— THE TASK —
Exact output of all the records is required.
┌─ RECORDS TO USE
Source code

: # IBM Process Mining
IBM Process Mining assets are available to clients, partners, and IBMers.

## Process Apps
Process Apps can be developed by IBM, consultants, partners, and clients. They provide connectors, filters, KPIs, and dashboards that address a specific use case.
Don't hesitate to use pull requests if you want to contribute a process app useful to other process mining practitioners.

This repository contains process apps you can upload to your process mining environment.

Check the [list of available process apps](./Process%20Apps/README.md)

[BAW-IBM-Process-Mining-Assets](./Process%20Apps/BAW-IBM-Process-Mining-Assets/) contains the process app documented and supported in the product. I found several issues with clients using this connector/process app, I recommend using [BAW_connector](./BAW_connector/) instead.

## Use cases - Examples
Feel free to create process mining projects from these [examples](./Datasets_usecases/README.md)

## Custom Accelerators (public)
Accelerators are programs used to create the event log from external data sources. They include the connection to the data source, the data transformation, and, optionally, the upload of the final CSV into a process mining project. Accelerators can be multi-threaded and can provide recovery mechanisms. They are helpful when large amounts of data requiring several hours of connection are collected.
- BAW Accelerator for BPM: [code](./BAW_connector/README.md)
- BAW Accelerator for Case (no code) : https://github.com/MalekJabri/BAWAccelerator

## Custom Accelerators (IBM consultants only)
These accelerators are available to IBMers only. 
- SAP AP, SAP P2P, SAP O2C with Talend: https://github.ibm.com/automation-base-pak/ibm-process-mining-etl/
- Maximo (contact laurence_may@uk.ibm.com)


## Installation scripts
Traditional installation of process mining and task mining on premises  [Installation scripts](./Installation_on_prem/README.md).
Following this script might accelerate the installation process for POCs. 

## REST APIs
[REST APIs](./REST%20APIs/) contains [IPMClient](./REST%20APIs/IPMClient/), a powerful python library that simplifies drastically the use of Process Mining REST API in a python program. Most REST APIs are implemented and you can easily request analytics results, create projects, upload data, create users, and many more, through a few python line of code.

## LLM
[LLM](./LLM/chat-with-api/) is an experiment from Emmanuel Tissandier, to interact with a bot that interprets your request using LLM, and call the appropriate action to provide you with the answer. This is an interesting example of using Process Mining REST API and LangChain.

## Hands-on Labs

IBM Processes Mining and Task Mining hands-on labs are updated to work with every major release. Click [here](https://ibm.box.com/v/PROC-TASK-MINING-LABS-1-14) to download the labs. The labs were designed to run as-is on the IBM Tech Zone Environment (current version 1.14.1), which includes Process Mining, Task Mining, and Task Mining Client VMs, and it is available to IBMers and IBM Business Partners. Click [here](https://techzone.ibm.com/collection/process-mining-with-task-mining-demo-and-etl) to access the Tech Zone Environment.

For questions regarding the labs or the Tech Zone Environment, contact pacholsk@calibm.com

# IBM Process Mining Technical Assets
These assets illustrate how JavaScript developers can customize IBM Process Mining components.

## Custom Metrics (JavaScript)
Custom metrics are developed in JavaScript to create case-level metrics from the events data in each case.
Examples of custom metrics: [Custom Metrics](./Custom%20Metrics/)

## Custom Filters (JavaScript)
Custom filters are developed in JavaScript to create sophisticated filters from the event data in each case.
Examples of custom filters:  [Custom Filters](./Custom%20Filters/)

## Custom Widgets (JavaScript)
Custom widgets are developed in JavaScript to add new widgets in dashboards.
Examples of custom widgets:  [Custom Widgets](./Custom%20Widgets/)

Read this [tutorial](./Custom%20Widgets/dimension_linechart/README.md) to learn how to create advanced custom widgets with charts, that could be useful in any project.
└─
— EXPECTED OUTPUT —
Source code

: # IBM Process Mining
IBM Process Mining assets are available to clients, partners, and IBMers.

## Process Apps
Process Apps can be developed by IBM, consultants, partners, and clients. They provide connectors, filters, KPIs, and dashboards that address a specific use case.
Don't hesitate to use pull requests if you want to contribute a process app useful to other process mining practitioners.

This repository contains process apps you can upload to your process mining environment.

Check the [list of available process apps](./Process%20Apps/README.md)

[BAW-IBM-Process-Mining-Assets](./Process%20Apps/BAW-IBM-Process-Mining-Assets/) contains the process app documented and supported in the product. I found several issues with clients using this connector/process app, I recommend using [BAW_connector](./BAW_connector/) instead.

## Use cases - Examples
Feel free to create process mining projects from these [examples](./Datasets_usecases/README.md)

## Custom Accelerators (public)
Accelerators are programs used to create the event log from external data sources. They include the connection to the data source, the data transformation, and, optionally, the upload of the final CSV into a process mining project. Accelerators can be multi-threaded and can provide recovery mechanisms. They are helpful when large amounts of data requiring several hours of connection are collected.
- BAW Accelerator for BPM: [code](./BAW_connector/README.md)
- BAW Accelerator for Case (no code) : https://github.com/MalekJabri/BAWAccelerator

## Custom Accelerators (IBM consultants only)
These accelerators are available to IBMers only. 
- SAP AP, SAP P2P, SAP O2C with Talend: https://github.ibm.com/automation-base-pak/ibm-process-mining-etl/
- Maximo (contact laurence_may@uk.ibm.com)


## Installation scripts
Traditional installation of process mining and task mining on premises  [Installation scripts](./Installation_on_prem/README.md).
Following this script might accelerate the installation process for POCs. 

## REST APIs
[REST APIs](./REST%20APIs/) contains [IPMClient](./REST%20APIs/IPMClient/), a powerful python library that simplifies drastically the use of Process Mining REST API in a python program. Most REST APIs are implemented and you can easily request analytics results, create projects, upload data, create users, and many more, through a few python line of code.

## LLM
[LLM](./LLM/chat-with-api/) is an experiment from Emmanuel Tissandier, to interact with a bot that interprets your request using LLM, and call the appropriate action to provide you with the answer. This is an interesting example of using Process Mining REST API and LangChain.

## Hands-on Labs

IBM Processes Mining and Task Mining hands-on labs are updated to work with every major release. Click [here](https://ibm.box.com/v/PROC-TASK-MINING-LABS-1-14) to download the labs. The labs were designed to run as-is on the IBM Tech Zone Environment (current version 1.14.1), which includes Process Mining, Task Mining, and Task Mining Client VMs, and it is available to IBMers and IBM Business Partners. Click [here](https://techzone.ibm.com/collection/process-mining-with-task-mining-demo-and-etl) to access the Tech Zone Environment.

For questions regarding the labs or the Tech Zone Environment, contact pacholsk@calibm.com

# IBM Process Mining Technical Assets
These assets illustrate how JavaScript developers can customize IBM Process Mining components.

## Custom Metrics (JavaScript)
Custom metrics are developed in JavaScript to create case-level metrics from the events data in each case.
Examples of custom metrics: [Custom Metrics](./Custom%20Metrics/)

## Custom Filters (JavaScript)
Custom filters are developed in JavaScript to create sophisticated filters from the event data in each case.
Examples of custom filters:  [Custom Filters](./Custom%20Filters/)

## Custom Widgets (JavaScript)
Custom widgets are developed in JavaScript to add new widgets in dashboards.
Examples of custom widgets:  [Custom Widgets](./Custom%20Widgets/)

Read this [tutorial](./Custom%20Widgets/dimension_linechart/README.md) to learn how to create advanced custom widgets with charts, that could be useful in any project.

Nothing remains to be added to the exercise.